A Naval History of World War I

Home > Other > A Naval History of World War I > Page 12
A Naval History of World War I Page 12

by Paul G. Halpern


  The great limitation on the exercise of French naval superiority was of course the submarine. The k.u.k. Kriegsmarine had a mere seven in service in the autumn of 1914, with the two oldest suitable only for local defense or training. The French continued to provide large targets for Austrian submarines with their periodic sweeps into the Adriatic to cover supplies sent to Montenegro. Finally, on 21 December U.12 torpedoed Lapeyrère’s flagship Jean Bart. The torpedo struck the bow, and the dreadnought’s watertight compartmentation prevented her from sinking. Lapeyrère drew the inevitable conclusion—sweeps into the Adriatic were not worth the risk—and the French blockade became a distant one of the Strait of Otranto.30 The French armored cruisers patrolled a line along the parallel of Paxos (north of Corfu), accompanied by destroyers when winter weather permitted. The French made a brave effort with their own submarines, and on 8 December the Curie was sunk in a daring attempt to penetrate Pola. She was salvaged and put into service as the Austrian U.14.

  Political and diplomatic pressure forced the French to continue sending at least some supplies to Montenegro, and Lapeyrère eventually tried to use small neutral Italian steamers to run up to the little Albanian port of San Giovanni di Medua. Antivari, farther to the north, was too dangerous, and the French lost their first ship in the Adriatic, the destroyer Dague, to a mine off Antivari on 24 February. The port became very hazardous because of Austrian naval raids and bombing by Austrian aircraft. It grew much safer, although it took longer and was more difficult, to send supplies to Montenegro by means of Salonika, then by rail north to Ipek in Serbia, and then overland to Montenegro.

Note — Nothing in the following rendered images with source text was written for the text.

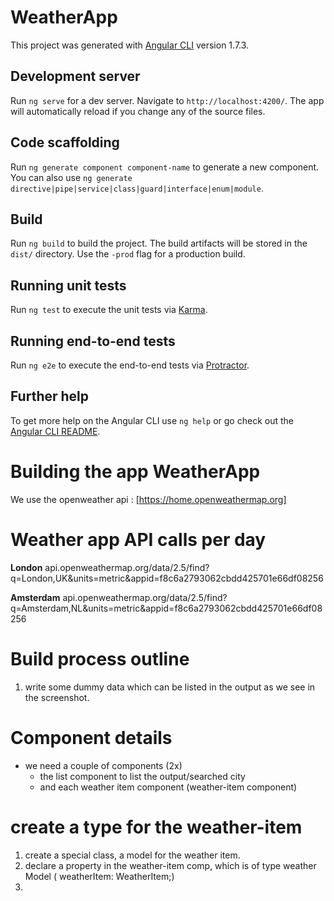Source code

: # WeatherApp

This project was generated with [Angular CLI](https://github.com/angular/angular-cli) version 1.7.3.

## Development server

Run `ng serve` for a dev server. Navigate to `http://localhost:4200/`. The app will automatically reload if you change any of the source files.

## Code scaffolding

Run `ng generate component component-name` to generate a new component. You can also use `ng generate directive|pipe|service|class|guard|interface|enum|module`.

## Build

Run `ng build` to build the project. The build artifacts will be stored in the `dist/` directory. Use the `-prod` flag for a production build.

## Running unit tests

Run `ng test` to execute the unit tests via [Karma](https://karma-runner.github.io).

## Running end-to-end tests

Run `ng e2e` to execute the end-to-end tests via [Protractor](http://www.protractortest.org/).

## Further help

To get more help on the Angular CLI use `ng help` or go check out the [Angular CLI README](https://github.com/angular/angular-cli/blob/master/README.md).

# Building the app WeatherApp 

We use the openweather api :
[https://home.openweathermap.org]

# Weather app API calls per day
**London**
api.openweathermap.org/data/2.5/find?q=London,UK&units=metric&appid=f8c6a2793062cbdd425701e66df08256

**Amsterdam**
api.openweathermap.org/data/2.5/find?q=Amsterdam,NL&units=metric&appid=f8c6a2793062cbdd425701e66df08256

# Build process outline

1. write some dummy data which can be listed in the output as we see in the screenshot.
 
  # Component details
 - we need a couple of components (2x)
    - the list component to list the output/searched city
    - and each weather item component (weather-item component)
    
# create a type for the weather-item 
 
 1. create a special class, a model for the weather item.
 2. declare a property in the weather-item comp, which is of type weather Model ( weatherItem: WeatherItem;)
 3. 
 
    
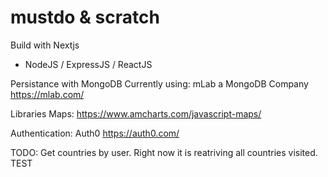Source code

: # mustdo & scratch

Build with Nextjs
 - NodeJS
 / ExpressJS
 / ReactJS


Persistance with MongoDB
Currently using: mLab a MongoDB Company
https://mlab.com/

Libraries
Maps:
https://www.amcharts.com/javascript-maps/

Authentication:
Auth0
https://auth0.com/


TODO:
Get countries by user. Right now it is reatriving all countries visited.
TEST
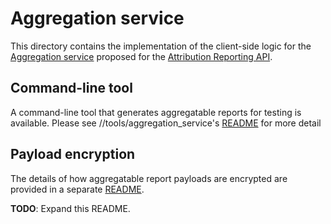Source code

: # Aggregation service

This directory contains the implementation of the client-side logic for the [Aggregation service](https://github.com/WICG/attribution-reporting-api/blob/main/AGGREGATE.md#data-processing-through-a-secure-aggregation-service) proposed for the [Attribution Reporting API](https://github.com/WICG/attribution-reporting-api).

## Command-line tool
A command-line tool that generates aggregatable reports for testing is available. Please see //tools/aggregation_service's [README](../../../tools/aggregation_service/README.md) for more detail

## Payload encryption

The details of how aggregatable report payloads are encrypted are provided in a
separate [README](./payload_encryption.md).

**TODO**: Expand this README.
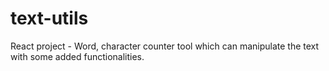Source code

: # text-utils
React project - Word, character counter tool which can manipulate the text with some added functionalities.
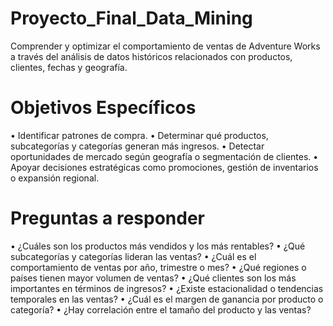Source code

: # Proyecto_Final_Data_Mining
Comprender y optimizar el comportamiento de ventas de Adventure Works a través del análisis de datos históricos relacionados con productos, clientes, fechas y geografía.

# Objetivos Específicos
•	Identificar patrones de compra.
•	Determinar qué productos, subcategorías y categorías generan más ingresos.
•	Detectar oportunidades de mercado según geografía o segmentación de clientes.
•	Apoyar decisiones estratégicas como promociones, gestión de inventarios o expansión regional.
# Preguntas a responder
•	¿Cuáles son los productos más vendidos y los más rentables?
•	¿Qué subcategorías y categorías lideran las ventas?
•	¿Cuál es el comportamiento de ventas por año, trimestre o mes?
•	¿Qué regiones o países tienen mayor volumen de ventas?
•	¿Qué clientes son los más importantes en términos de ingresos?
•	¿Existe estacionalidad o tendencias temporales en las ventas?
•	¿Cuál es el margen de ganancia por producto o categoría?
•	¿Hay correlación entre el tamaño del producto y las ventas?
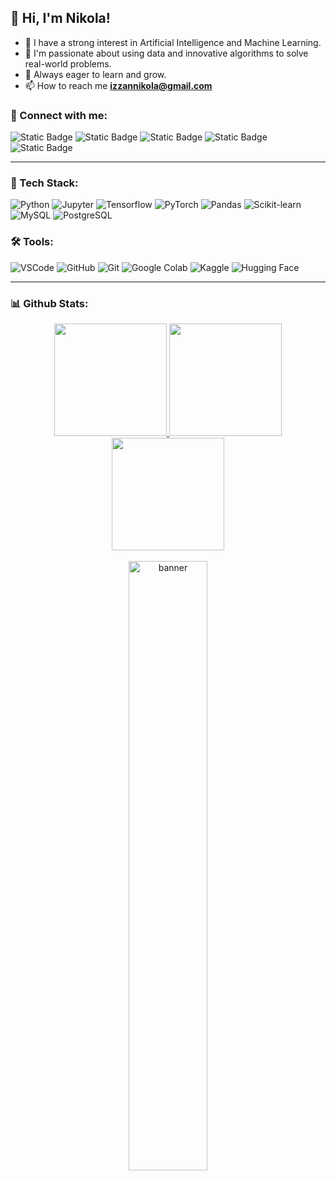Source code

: ## 👋 Hi, I'm Nikola!
- 🤖 I have a strong interest in Artificial Intelligence and Machine Learning.
- 🚀 I'm passionate about using data and innovative algorithms to solve real-world problems. 
- 🌱 Always eager to learn and grow.
- 📫 How to reach me **izzannikola@gmail.com**

### 🤝 Connect with me:
![Static Badge](https://img.shields.io/badge/Instagram-FF0069?style=for-the-badge&logo=instagram&link=https%3A%2F%2Finstagram.com%2Fnikola_izzan)
![Static Badge](https://img.shields.io/badge/Gmail-EA4335?style=for-the-badge&logo=gmail&logoColor=ffffff&link=izzannikola%40gmail.com)
![Static Badge](https://img.shields.io/badge/Linkedin-0077B5?style=for-the-badge&logo=linkedin&logoColor=ffffff&link=https%3A%2F%2Fwww.linkedin.com%2Fin%2Fnikolaizzan%2F)
![Static Badge](https://img.shields.io/badge/spotify-%231ED760?style=for-the-badge&logo=spotify&logoColor=ffffff&link=https%3A%2F%2Fopen.spotify.com%2Fuser%2Fzrpav93rxzk5izs7ubst2tw3p)
![Static Badge](https://img.shields.io/badge/steam-%23000000?style=for-the-badge&logo=steam&logoColor=ffffff&link=https%3A%2F%2Fsteamcommunity.com%2Fid%2Fnikolaizz14%2F)

---

### 🧠 Tech Stack:
![Python](https://img.shields.io/badge/Python-%233776AB?style=for-the-badge&logo=python&logoColor=ffffff)
![Jupyter](https://img.shields.io/badge/Jupyter-%23F37626?style=for-the-badge&logo=jupyter&logoColor=ffffff)
![Tensorflow](https://img.shields.io/badge/TensorFlow-%23FF6F00?style=for-the-badge&logo=tensorflow&logoColor=ffffff)
![PyTorch](https://img.shields.io/badge/PyTorch-%23EE4C2C?style=for-the-badge&logo=pytorch&logoColor=ffffff)
![Pandas](https://img.shields.io/badge/Pandas-%23150458?style=for-the-badge&logo=pandas&logoColor=ffffff)
![Scikit-learn](https://img.shields.io/badge/Scikit--learn-%23F7931E?style=for-the-badge&logo=scikit-learn&logoColor=ffffff)
![MySQL](https://img.shields.io/badge/MySQL-%234479A1?style=for-the-badge&logo=mysql&logoColor=ffffff)
![PostgreSQL](https://img.shields.io/badge/PostgreSQL-%23336791?style=for-the-badge&logo=postgresql&logoColor=ffffff)

### 🛠️ Tools:
![VSCode](https://img.shields.io/badge/VSCode-%23007ACC?style=for-the-badge&logo=visual-studio-code&logoColor=ffffff)
![GitHub](https://img.shields.io/badge/GitHub-%23181717?style=for-the-badge&logo=github&logoColor=ffffff)
![Git](https://img.shields.io/badge/Git-%23F05032?style=for-the-badge&logo=git&logoColor=ffffff)
![Google Colab](https://img.shields.io/badge/Colab-%23F9AB00?style=for-the-badge&logo=googlecolab&logoColor=ffffff)
![Kaggle](https://img.shields.io/badge/Kaggle-%23098BCF?style=for-the-badge&logo=kaggle&logoColor=ffffff)
![Hugging Face](https://img.shields.io/badge/HuggingFace-%23FFD21F?style=for-the-badge&logo=huggingface&logoColor=000000)


---

### 📊 Github Stats:
<div align="center">
  <a href="https://github.com/nikolaizz">
    <img height="180em" src="https://github-readme-stats.vercel.app/api?username=nikolaizz&theme=algolia&show_icons=true&hide_border=true&count_private=true"/>
    <img height="180em" src="https://nirzak-streak-stats.vercel.app?user=nikolaizz&theme=algolia&hide_border=true"/>
    <img height="180em" src="https://github-readme-stats.vercel.app/api/top-langs/?username=nikolaizz&layout=compact&theme=algolia&hide_border=true"/>
  </a>
</div>

<br/>

<div align="center">
  <img src="https://images4.alphacoders.com/138/1380052.png" alt="banner" width="50%"/>
</div>
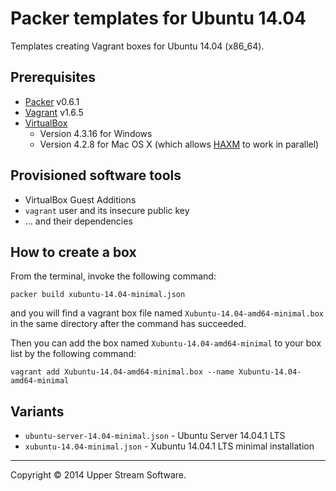 # Packer templates for Ubuntu 14.04

Templates creating Vagrant boxes for Ubuntu 14.04 (x86_64).

## Prerequisites

* [Packer] v0.6.1
* [Vagrant] v1.6.5
* [VirtualBox]
	* Version 4.3.16 for Windows
	* Version 4.2.8 for Mac OS X (which allows [HAXM] to work in parallel)

[Packer]: https://www.packer.io/ "Packer by HashiCorp"
[Vagrant]: https://www.vagrantup.com/ "Vagrant"
[VirtualBox]: https://www.virtualbox.org/ "Oracle VM VirtualBox"
[HAXM]: https://software.intel.com/en-us/android/articles/intel-hardware-accelerated-execution-manager
        "Intel&reg; Hardware Accelerated Execution Manager"

## Provisioned software tools

* VirtualBox Guest Additions
* `vagrant` user and its insecure public key
* ... and their dependencies

## How to create a box

From the terminal, invoke the following command:

	packer build xubuntu-14.04-minimal.json

and you will find a vagrant box file named `Xubuntu-14.04-amd64-minimal.box`
in the same directory after the command has succeeded.

Then you can add the box named `Xubuntu-14.04-amd64-minimal` to your box list
by the following command:

	vagrant add Xubuntu-14.04-amd64-minimal.box --name Xubuntu-14.04-amd64-minimal

## Variants

* `ubuntu-server-14.04-minimal.json` - Ubuntu Server 14.04.1 LTS
* `xubuntu-14.04-minimal.json` - Xubuntu 14.04.1 LTS minimal installation


- - -

Copyright &copy; 2014 Upper Stream Software.
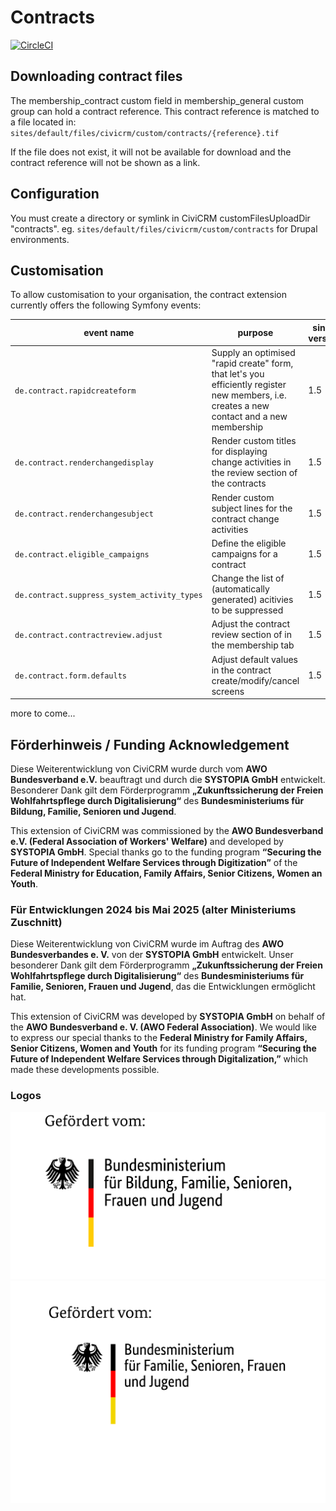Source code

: # Contracts

[![CircleCI](https://circleci.com/gh/systopia/de.systopia.contract.svg?style=svg)](https://circleci.com/gh/systopia/de.systopia.contract)

## Downloading contract files

The membership_contract custom field in membership_general custom group can hold
a contract reference. This contract reference is matched to a file located in:
`sites/default/files/civicrm/custom/contracts/{reference}.tif`

If the file does not exist, it will not be available for download and the
contract reference will not be shown as a link.

## Configuration

You must create a directory or symlink in CiviCRM customFilesUploadDir
"contracts". eg. `sites/default/files/civicrm/custom/contracts` for Drupal
environments.


## Customisation

To allow customisation to your organisation, the contract extension currently offers
the following Symfony events:

| event name                                     | purpose                                                                                                                                   | since version |
|------------------------------------------------|-------------------------------------------------------------------------------------------------------------------------------------------|---------------|
| ``de.contract.rapidcreateform``                | Supply an optimised "rapid create" form, that let's you efficiently register new members, i.e. creates a new contact and a new membership | 1.5           |
| ``de.contract.renderchangedisplay``            | Render custom titles for displaying change activities in the review section of the contracts                                              | 1.5           |
| ``de.contract.renderchangesubject``            | Render custom subject lines for the contract change activities                                                                            | 1.5           |
| ``de.contract.eligible_campaigns``             | Define the eligible campaigns for a contract                                                                                              | 1.5           |
| ``de.contract.suppress_system_activity_types`` | Change the list of (automatically generated) acitivies to be suppressed                                                                   | 1.5           |
| ``de.contract.contractreview.adjust``          | Adjust the contract review section of in the membership tab                                                                               | 1.5           |
| ``de.contract.form.defaults``                  | Adjust default values in the contract create/modify/cancel screens                                                                        | 1.5           |

more to come...

## Förderhinweis / Funding Acknowledgement

Diese Weiterentwicklung von CiviCRM wurde durch vom **AWO Bundesverband e.V.** beauftragt und durch die **SYSTOPIA GmbH** entwickelt. Besonderer Dank gilt dem Förderprogramm **„Zukunftssicherung der Freien Wohlfahrtspflege durch Digitalisierung“** des **Bundesministeriums für Bildung, Familie, Senioren und Jugend**.

This extension of CiviCRM was commissioned by the **AWO Bundesverband e.V. (Federal Association of Workers' Welfare)** and developed by **SYSTOPIA GmbH**. Special thanks go to the funding program **“Securing the Future of Independent Welfare Services through Digitization”** of the **Federal Ministry for Education, Family Affairs, Senior Citizens, Women an Youth**.

### Für Entwicklungen 2024 bis Mai 2025 (alter Ministeriums Zuschnitt)

Diese Weiterentwicklung von CiviCRM wurde im Auftrag des **AWO Bundesverbandes e. V.** von der **SYSTOPIA GmbH** entwickelt. Unser besonderer Dank gilt dem Förderprogramm **„Zukunftssicherung der Freien Wohlfahrtspflege durch Digitalisierung“** des **Bundesministeriums für Familie, Senioren, Frauen und Jugend**, das die Entwicklungen ermöglicht hat.

This extension of CiviCRM was developed by **SYSTOPIA GmbH** on behalf of the **AWO Bundesverband e. V. (AWO Federal Association)**. We would like to express our special thanks to the **Federal Ministry for Family Affairs, Senior Citizens, Women and Youth** for its funding program **“Securing the Future of Independent Welfare Services through Digitalization,”** which made these developments possible.

### Logos

![Förderlogo](docs/logos/foerderlogo_052025.png)
![Gefördert vom](docs/logos/gefoerdert_vom.jpg)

  The French also remained vulnerable. Anticipating Austrian naval activity as a result of Allied negotiations with Italy in April 1915, Lapeyrère moved his patrol line farther to the north. On the night of 26–27 April the Austrian submarine U.5, commanded by Linienschiffsleutnant Georg Ritter von Trapp (later well known in the United States as the father of the Trapp family singers of The Sound of Music), torpedoed and sank the French armored cruiser Léon Gambetta, which went down with the loss of 684 lives. The French cruiser patrol was moved back south of the parallel of Georghambo on Cephalonia, except for indispensable sweeps made at high speed to the mouth of the Adriatic. The heavy use of Malta at this time for the needs of the Dardanelles expedition meant the French cruisers would have to go all the way to Bizerte to coal, reducing still more the effectiveness of the French blockade of the Strait of Otranto.31 The situation in the Adriatic was a stalemate. The larger French warships could not operate without considerable risk, and lacking a convenient base, the French submarines could not operate effectively either. The Austrians could not get out, assuming they wanted to. The major question by the end of April 1915 was whether the entry of Italy into the war on the side of the Allies would change the situation (see chapter 6).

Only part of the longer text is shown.